On a fresh D7 install, if you disable the Navigation menu on admin/structure/block/list/garland and then load filter/tips as the anonymous user, the patch reduces the number of calls to user_access() from 34 to 27.
Comment #47
sunNote that I've merged this patch into #576290: Breadcrumbs don't work for dynamic paths & local tasks
Comment #48
c960657 CreditAttribution: c960657 commentedThis was fixed as part of #907690: Breadcrumbs don't work for dynamic paths & local tasks #2. The D6 patch in #27 still applies.
As mentioned in #35 we have been running with the D6 version in production on several large sites since June without problems. #27 lists some performance metrics.
Comment #49
sunmmm... note that this patch wasn't merged as is. It required quite some adjustments to make it work correctly and not make it lead to major performance slowdown. Not sure whether it is a good idea to attempt to backport that.
Comment #50
c960657 CreditAttribution: c960657 commentedThis adopts some ideas from the D7 patch that was committed. Now the static cache ($tree) in menu_tree_page_data() can be reused if the function was already called with $only_active_trail == FALSE.

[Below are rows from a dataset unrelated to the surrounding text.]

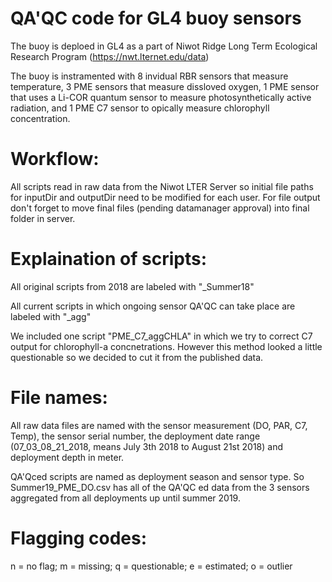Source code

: # QA'QC code for GL4 buoy sensors 
The buoy is deploed in GL4 as a part of Niwot Ridge Long Term Ecological Research Program (https://nwt.lternet.edu/data)

The buoy is instramented with 8 invidual RBR sensors that measure temperature, 3 PME sensors that measure dissloved oxygen, 1 PME sensor that uses a Li-COR quantum sensor to measure photosynthetically active radiation, and 1 PME C7 sensor to opically measure chlorophyll concentration. 

# Workflow:
All scripts read in raw data from the Niwot LTER Server so initial file paths for inputDir and outputDir need to be modified for each user. For file output don't forget to move final files (pending datamanager approval) into final folder in server.

# Explaination of scripts:
  All original scripts from 2018 are labeled with "_Summer18"
  
  All current scripts in which ongoing sensor QA'QC can take place are labeled with "_agg"
  
  We included one script "PME_C7_aggCHLA" in which we try to correct C7 output for chlorophyll-a concnetrations. However   this method looked a little questionable so we decided to cut it from the published data. 
  
# File names:
All raw data files are named with the sensor measurement (DO, PAR, C7, Temp), the sensor serial number, the deployment date range (07_03_08_21_2018, means July 3th 2018 to August 21st 2018) and deployment depth in meter. 

QA'Qced scripts are named as deployment season and sensor type. So Summer19_PME_DO.csv has all of the QA'QC ed data from the 3 sensors aggregated from all deployments up until summer 2019. 

# Flagging codes:
n = no flag; m = missing; q = questionable; e = estimated; o = outlier
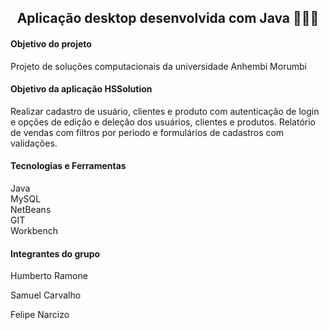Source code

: <h2 align="center"> 
  Aplicação desktop desenvolvida com Java 👨🏽‍💻
</h2>
<div>
  <h4>Objetivo do projeto</h4>
  <p>Projeto de soluções computacionais da universidade Anhembi Morumbi </p>
  
  <h4>Objetivo da aplicação HSSolution</h4>
  <p>Realizar cadastro de usuário, clientes e produto com autenticação de login e opções de edição e deleção dos usuários, clientes e produtos.
  Relatório de vendas com filtros por periodo e formulários de cadastros com validações.</p>
  <h4>Tecnologias e Ferramentas</h4>
  <p>
    Java</br>
    MySQL </br>
    NetBeans</br>
    GIT</br>
    Workbench
  </p>
  
   <h4>Integrantes do grupo</h4>
  <p>Humberto Ramone</p>
  <p>Samuel Carvalho</p>
  <p>Felipe Narcizo</p>
 </div>

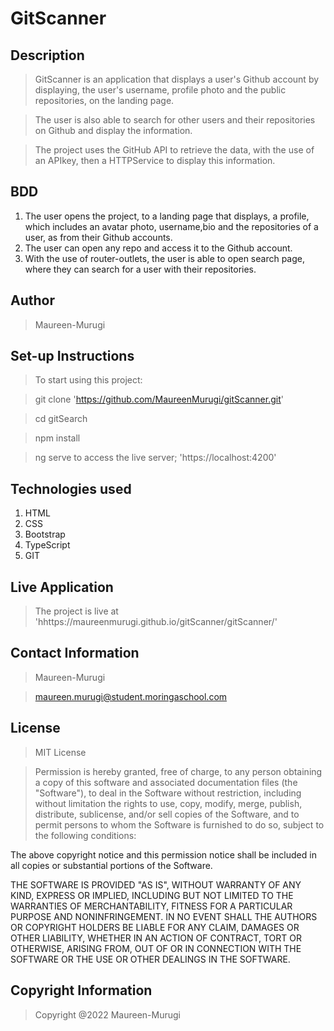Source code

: # GitScanner

## Description

> GitScanner is an application that displays a user's Github account by displaying, the user's username, profile photo and the public repositories, on the landing page.

> The user is also able to search for other users and their repositories on Github and display the information.

> The project uses the GitHub API to retrieve the data, with the use of an APIkey, then a HTTPService to display this information.

## BDD

1. The user opens the project, to a landing page that displays, a profile, which includes an avatar photo, username,bio and the repositories of a user, as from their Github accounts.
2. The user can open any repo and access it to the Github account.
3. With the use of router-outlets, the user is able to open search page, where they can search for a user with their repositories.

## Author

> Maureen-Murugi

## Set-up Instructions

>To start using this project:

> git clone 'https://github.com/MaureenMurugi/gitScanner.git'

>cd gitSearch

>npm install

>ng serve to access the live server; 'https://localhost:4200'

## Technologies used

1. HTML
2. CSS
3. Bootstrap
4. TypeScript
5. GIT

## Live Application

> The project is live at 'hhttps://maureenmurugi.github.io/gitScanner/gitScanner/'


## Contact Information

>Maureen-Murugi

>maureen.murugi@student.moringaschool.com

## License

> MIT License

>Permission is hereby granted, free of charge, to any person obtaining a copy of this software and associated documentation files (the "Software"), to deal in the Software without restriction, including without limitation the rights to use, copy, modify, merge, publish, distribute, sublicense, and/or sell copies of the Software, and to permit persons to whom the Software is furnished to do so, subject to the following conditions:

The above copyright notice and this permission notice shall be included in all copies or substantial portions of the Software.

THE SOFTWARE IS PROVIDED "AS IS", WITHOUT WARRANTY OF ANY KIND, EXPRESS OR IMPLIED, INCLUDING BUT NOT LIMITED TO THE WARRANTIES OF MERCHANTABILITY, FITNESS FOR A PARTICULAR PURPOSE AND NONINFRINGEMENT. IN NO EVENT SHALL THE AUTHORS OR COPYRIGHT HOLDERS BE LIABLE FOR ANY CLAIM, DAMAGES OR OTHER LIABILITY, WHETHER IN AN ACTION OF CONTRACT, TORT OR OTHERWISE, ARISING FROM, OUT OF OR IN CONNECTION WITH THE SOFTWARE OR THE USE OR OTHER DEALINGS IN THE SOFTWARE.

## Copyright Information

> Copyright @2022 Maureen-Murugi

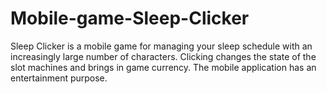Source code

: # Mobile-game-Sleep-Clicker

Sleep Clicker is a mobile game for managing your sleep schedule with an increasingly large number of characters. Clicking changes the state of the slot machines and brings in game currency. The mobile application has an entertainment purpose.
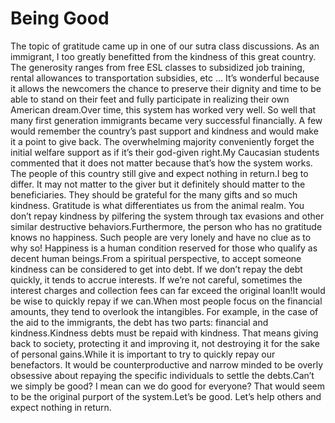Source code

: # Being Good

The topic of gratitude came up in one of our sutra class discussions. As an immigrant, I too greatly benefitted from the kindness of this great country. The generosity ranges from free ESL classes to subsidized job training, rental allowances to transportation subsidies, etc …      It’s wonderful because it allows the newcomers the chance to preserve their dignity and time to be able to stand on their feet and fully participate in realizing their own American dream.Over time, this system has worked very well. So well that many first generation immigrants became very successful financially. A few would remember the country’s past support and kindness and would make it a point to give back. The overwhelming majority conveniently forget the initial welfare support as if it’s their god-given right.My Caucasian students commented that it does not matter because that’s how the system works. The people of this country still give and expect nothing in return.I beg to differ. It may not matter to the giver but it definitely should matter to the beneficiaries. They should be grateful for the many gifts and so much kindness. Gratitude is what differentiates us from the animal realm. You don’t repay kindness by pilfering the system through tax evasions and other similar destructive behaviors.Furthermore, the person who has no gratitude knows no happiness. Such people are very lonely and have no clue as to why so! Happiness is a human condition reserved for those who qualify as decent human beings.From a spiritual perspective, to accept someone kindness can be considered to get into debt. If we don’t repay the debt quickly, it tends to accrue interests. If we’re not careful, sometimes the interest charges and collection fees can far exceed the original loan!It would be wise to quickly repay if we can.When most people focus on the financial amounts, they tend to overlook the intangibles. For example, in the case of the aid to the immigrants, the debt has two parts: financial and kindness.Kindness debts must be repaid with kindness. That means giving back to society, protecting it and improving it, not destroying it for the sake of personal gains.​While it is important to try to quickly repay our benefactors. It would be counterproductive and narrow minded to be overly obsessive about repaying the specific individuals to settle the debts.Can’t we simply be good? I mean can we do good for everyone? That would seem to be the original purport of the system.Let’s be good. Let’s help others and expect nothing in return.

If scenarios where this reuse fails, there will be a performance hit, because the active trail is looked up twice. In the event that menu_tree_page_data() is only called with $only_active_trail there is a performance win, because we don't have to do access checks on the whole menu tree but only on the active trail. If you have a large menu tree, I would expect the potential win is greater than the potential hit. But I'm not sure how often you would fall into the former case ...
Comment #51
geerlingguy CreditAttribution: geerlingguy commentedSubscribe - I've traced some performance issues to this function on two of my sites.
Comment #52
kenorb CreditAttribution: kenorb commented+1 for 6.x patch
Comment #54
c960657 CreditAttribution: c960657 commentedReroll.
Comment #56
c960657 CreditAttribution: c960657 commentedThe patch still applies. The testbot fails due to #961172: All D6 Core patches are failing.
Comment #57
c960657 CreditAttribution: c960657 commented#54: menu-tree-page-data-D6-3.patch queued for re-testing.
Comment #59
c960657 CreditAttribution: c960657 commentedComment #60
kim.pepper59: menu-tree-page-data-D6-4.patch queued for re-testing.